*** Block opens ***
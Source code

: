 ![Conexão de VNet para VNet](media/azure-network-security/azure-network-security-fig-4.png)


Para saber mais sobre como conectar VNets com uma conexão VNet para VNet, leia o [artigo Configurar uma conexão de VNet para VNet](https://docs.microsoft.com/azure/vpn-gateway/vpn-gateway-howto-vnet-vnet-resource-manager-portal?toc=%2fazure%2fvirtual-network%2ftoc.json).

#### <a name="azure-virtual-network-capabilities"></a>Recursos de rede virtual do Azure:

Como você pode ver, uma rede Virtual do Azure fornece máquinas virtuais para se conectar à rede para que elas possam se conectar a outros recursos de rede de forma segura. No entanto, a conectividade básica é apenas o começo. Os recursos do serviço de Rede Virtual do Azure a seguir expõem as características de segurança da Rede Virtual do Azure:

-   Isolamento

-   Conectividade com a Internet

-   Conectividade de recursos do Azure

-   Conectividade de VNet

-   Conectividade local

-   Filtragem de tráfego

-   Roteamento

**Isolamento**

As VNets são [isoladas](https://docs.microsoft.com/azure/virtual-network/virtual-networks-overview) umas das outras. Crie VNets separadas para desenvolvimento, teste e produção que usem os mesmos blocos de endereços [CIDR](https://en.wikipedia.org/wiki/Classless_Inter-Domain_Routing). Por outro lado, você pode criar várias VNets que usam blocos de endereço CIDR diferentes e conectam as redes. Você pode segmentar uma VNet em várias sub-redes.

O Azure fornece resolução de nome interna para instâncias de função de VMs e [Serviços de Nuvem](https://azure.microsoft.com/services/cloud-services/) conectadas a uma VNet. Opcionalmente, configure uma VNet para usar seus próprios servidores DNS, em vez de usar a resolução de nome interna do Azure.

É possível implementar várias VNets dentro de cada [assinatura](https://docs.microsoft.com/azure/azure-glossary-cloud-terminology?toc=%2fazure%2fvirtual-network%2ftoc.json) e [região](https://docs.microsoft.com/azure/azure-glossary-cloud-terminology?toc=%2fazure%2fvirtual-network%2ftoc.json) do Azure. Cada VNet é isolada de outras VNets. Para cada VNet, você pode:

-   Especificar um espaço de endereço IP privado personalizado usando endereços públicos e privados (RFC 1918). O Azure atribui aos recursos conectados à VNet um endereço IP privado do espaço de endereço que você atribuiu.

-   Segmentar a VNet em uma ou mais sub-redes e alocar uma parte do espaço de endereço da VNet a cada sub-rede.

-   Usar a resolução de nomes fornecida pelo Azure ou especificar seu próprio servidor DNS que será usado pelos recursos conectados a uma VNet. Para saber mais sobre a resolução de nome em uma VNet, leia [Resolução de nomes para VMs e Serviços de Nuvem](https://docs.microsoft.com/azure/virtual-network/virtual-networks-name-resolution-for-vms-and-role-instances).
*** Block closes ***
* _Work item_
Check every line of the records, and copy the ones that hold the word "networks".

* _Task answer_
As VNets são [isoladas](https://docs.microsoft.com/azure/virtual-network/virtual-networks-overview) umas das outras. Crie VNets separadas para desenvolvimento, teste e produção que usem os mesmos blocos de endereços [CIDR](https://en.wikipedia.org/wiki/Classless_Inter-Domain_Routing). Por outro lado, você pode criar várias VNets que usam blocos de endereço CIDR diferentes e conectam as redes. Você pode segmentar uma VNet em várias sub-redes.
-   Usar a resolução de nomes fornecida pelo Azure ou especificar seu próprio servidor DNS que será usado pelos recursos conectados a uma VNet. Para saber mais sobre a resolução de nome em uma VNet, leia [Resolução de nomes para VMs e Serviços de Nuvem](https://docs.microsoft.com/azure/virtual-network/virtual-networks-name-resolution-for-vms-and-role-instances).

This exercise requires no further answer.